> **EXTRACTED DATA**
================
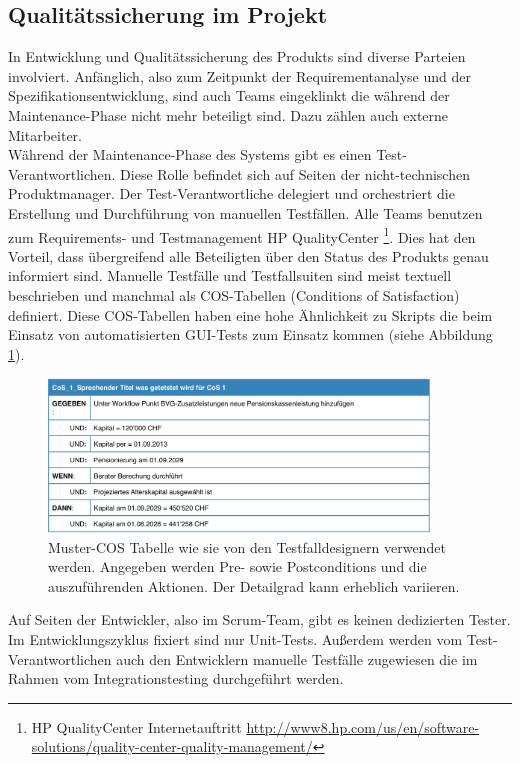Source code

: \subsection{Qualitätssicherung im Projekt}
In Entwicklung und Qualitätssicherung des Produkts sind diverse Parteien involviert. Anfänglich, also zum Zeitpunkt der Requirementanalyse und der Spezifikationsentwicklung, sind auch Teams eingeklinkt die während der Maintenance-Phase nicht mehr beteiligt sind. Dazu zählen auch externe Mitarbeiter.\\
Während der Maintenance-Phase des Systems gibt es einen Test-Verantwortlichen. Diese Rolle befindet sich auf Seiten der nicht-technischen Produktmanager. Der Test-Verantwortliche delegiert und orchestriert die Erstellung und Durchführung von manuellen Testfällen. Alle Teams benutzen zum Requirements- und Testmanagement HP QualityCenter \footnote{HP QualityCenter Internetauftritt \url{http://www8.hp.com/us/en/software-solutions/quality-center-quality-management/}}. Dies hat den Vorteil, dass übergreifend alle Beteiligten über den Status des Produkts genau informiert sind. Manuelle Testfälle und Testfallsuiten sind meist textuell beschrieben und manchmal als COS-Tabellen (Conditions of Satisfaction) definiert. Diese COS-Tabellen haben eine hohe Ähnlichkeit zu Skripts die beim Einsatz von automatisierten GUI-Tests zum Einsatz kommen (siehe Abbildung \ref{fig:cos_raiffeisen}).

\begin{figure}[h] 
  \centering
     \includegraphics[width=0.9\textwidth]{figures/cos_raiffeisen.png}
  \caption{Muster-COS Tabelle wie sie von den Testfalldesignern verwendet werden.  Angegeben werden Pre- sowie Postconditions und die auszuführenden Aktionen. Der Detailgrad kann erheblich variieren.}
  \label{fig:cos_raiffeisen}
\end{figure}


Auf Seiten der Entwickler, also im Scrum-Team, gibt es keinen dedizierten Tester. Im Entwicklungszyklus fixiert sind nur Unit-Tests. Außerdem werden vom Test-Verantwortlichen auch den Entwicklern manuelle Testfälle zugewiesen die im Rahmen vom Integrationstesting durchgeführt werden.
================
> **DESCRIPTION OF THE TASK**
Copy out the data verbatim, excluding the pictures.

> **ANSWER BELOW**
Source code

: \subsection{Qualitätssicherung im Projekt}
In Entwicklung und Qualitätssicherung des Produkts sind diverse Parteien involviert. Anfänglich, also zum Zeitpunkt der Requirementanalyse und der Spezifikationsentwicklung, sind auch Teams eingeklinkt die während der Maintenance-Phase nicht mehr beteiligt sind. Dazu zählen auch externe Mitarbeiter.\\
Während der Maintenance-Phase des Systems gibt es einen Test-Verantwortlichen. Diese Rolle befindet sich auf Seiten der nicht-technischen Produktmanager. Der Test-Verantwortliche delegiert und orchestriert die Erstellung und Durchführung von manuellen Testfällen. Alle Teams benutzen zum Requirements- und Testmanagement HP QualityCenter \footnote{HP QualityCenter Internetauftritt \url{http://www8.hp.com/us/en/software-solutions/quality-center-quality-management/}}. Dies hat den Vorteil, dass übergreifend alle Beteiligten über den Status des Produkts genau informiert sind. Manuelle Testfälle und Testfallsuiten sind meist textuell beschrieben und manchmal als COS-Tabellen (Conditions of Satisfaction) definiert. Diese COS-Tabellen haben eine hohe Ähnlichkeit zu Skripts die beim Einsatz von automatisierten GUI-Tests zum Einsatz kommen (siehe Abbildung \ref{fig:cos_raiffeisen}).

\begin{figure}[h] 
  \centering
     \includegraphics[width=0.9\textwidth]{figures/cos_raiffeisen.png}
  \caption{Muster-COS Tabelle wie sie von den Testfalldesignern verwendet werden.  Angegeben werden Pre- sowie Postconditions und die auszuführenden Aktionen. Der Detailgrad kann erheblich variieren.}
  \label{fig:cos_raiffeisen}
\end{figure}


Auf Seiten der Entwickler, also im Scrum-Team, gibt es keinen dedizierten Tester. Im Entwicklungszyklus fixiert sind nur Unit-Tests. Außerdem werden vom Test-Verantwortlichen auch den Entwicklern manuelle Testfälle zugewiesen die im Rahmen vom Integrationstesting durchgeführt werden.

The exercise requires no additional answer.